Many evolutionists scoff at the Bible, and this is a text they love to mock. Dr Gilbert Waldbauer, Professor Emeritus of the Department of Entomology (the study of insects) at the University of Illinois and member of the Society for the Study of Evolution, makes this jibe at Moses: “The specification of creeping things that go on all fours is a bit confusing. Insects have six legs. But the author of Leviticus seems not to have noticed that.”1

Is Dr Waldbauer right? Actually, no. Because there are insects—all of which have six legs—which do indeed “walk on all fours”. How so?
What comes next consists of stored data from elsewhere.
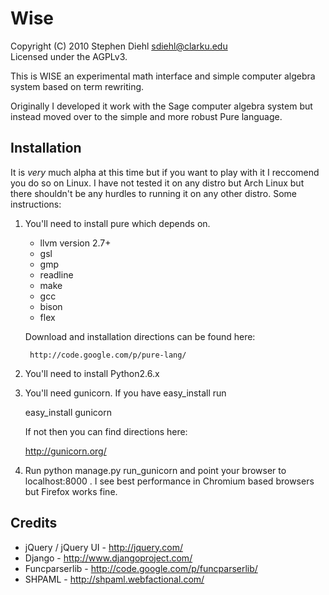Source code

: # Wise  
Copyright (C) 2010 Stephen Diehl <sdiehl@clarku.edu>  
Licensed under the AGPLv3.  

This is WISE an experimental math interface and simple
computer algebra system based on term rewriting. 

Originally I developed it work with the Sage computer algebra 
system but instead moved over to the simple and more robust
Pure language.

## Installation

It is *very* much alpha at this time but if you want to play
with it I reccomend you do so on Linux. I have not tested it on
any distro but Arch Linux but there shouldn't be any hurdles to
running it on any other distro. Some instructions:

1.  You'll need to install pure which depends on.
    
    - llvm version 2.7+
    - gsl
    - gmp
    - readline
    - make
    - gcc
    - bison
    - flex
    
    Download and installation directions can be found here:
        
         http://code.google.com/p/pure-lang/

2.  You'll need to install Python2.6.x

3.  You'll need gunicorn. If you have easy_install run

	 easy_install gunicorn

    If not then you can find directions here:

	 http://gunicorn.org/

4.  Run python manage.py run_gunicorn and point your browser to
    localhost:8000 . I see best performance in Chromium based
    browsers but Firefox works fine.

## Credits 

* jQuery / jQuery UI - <http://jquery.com/>
* Django - <http://www.djangoproject.com/>
* Funcparserlib - <http://code.google.com/p/funcparserlib/>
* SHPAML - <http://shpaml.webfactional.com/>
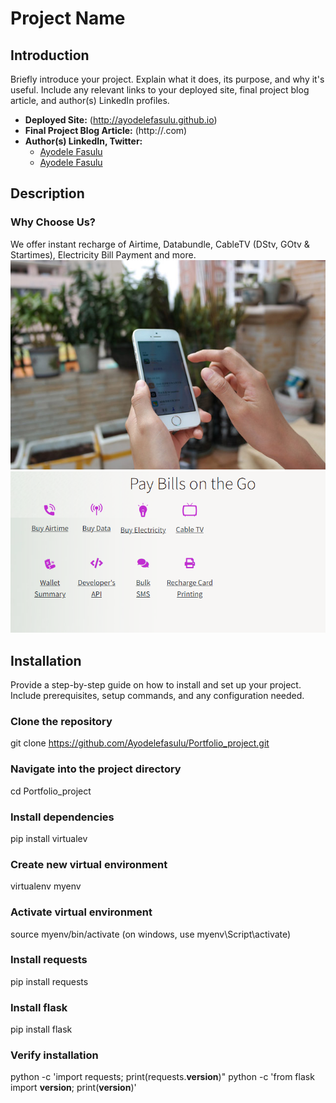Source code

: # Project Name

## Introduction
Briefly introduce your project. Explain what it does, its purpose, and why it's useful. Include any relevant links to your deployed site, final project blog article, and author(s) LinkedIn profiles.

- **Deployed Site:** (http://ayodelefasulu.github.io)
- **Final Project Blog Article:** (http://.com)
- **Author(s) LinkedIn, Twitter:**
  - [Ayodele Fasulu](https://www.linkedin.com/in/ayodelefasulu)
  - [Ayodele Fasulu](https://www.x.com/ayodelefasulu)
 
## Description
### Why Choose Us?
We offer instant recharge of Airtime, Databundle, CableTV (DStv, GOtv & Startimes), Electricity Bill Payment and more.
![Description](ems/static/images/portfolio-img4.jpg)
![Description](landing_page.png)



## Installation
Provide a step-by-step guide on how to install and set up your project. Include prerequisites, setup commands, and any configuration needed.


### Clone the repository
git clone https://github.com/Ayodelefasulu/Portfolio_project.git

### Navigate into the project directory
cd Portfolio_project

### Install dependencies
pip install virtualev

### Create new virtual environment
virtualenv myenv

### Activate virtual environment
source myenv/bin/activate
(on windows, use myenv\Script\activate)

### Install requests
pip install requests

### Install flask
pip install flask

### Verify installation
python -c 'import requests; print(requests.__version__)"
python -c 'from flask import __version__; print(__version__)'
The ultimate “author of Leviticus”—the Creator of all insect kinds about 6,000 years ago—also inspired Moses (Leviticus 11:21–23) to qualify the description (v. 20) of insects that walk “on all fours”: “There are, however, some winged creatures that walk on all fours that you may eat: those that have jointed legs for hopping on the ground. Of these you may eat any kind of locust, katydid, cricket or grasshopper. But all other winged creatures that have four legs you are to detest.” Now, it’s interesting to note that Dr Waldbauer acknowledges that “The first two pairs of a grasshopper’s legs are of the walking type, but the hind legs are very evidently modified for jumping”2—which matches what Leviticus actually says. That is, just because we call them legs, it doesn’t follow that the Hebrews did.3 They tended to classify according to function. It is chronological snobbery to dismiss this classification as wrong. Indeed, it’s absurd even on the face of it to think that the Hebrews didn’t notice the prominent limbs when they considered eating them.4

There are insects—all of which have six legs—which do indeed ‘walk on all fours’.

Are there any other insects that “walk on all fours”? Praying mantises hold their front pair of legs up in front of them in a “prayerful” pose. These are covered with sharp barbs which help the mantises catch their food. When another insect walks past, the mantis’s front “legs” whip out and capture lunch! It uses its rear four legs for walking.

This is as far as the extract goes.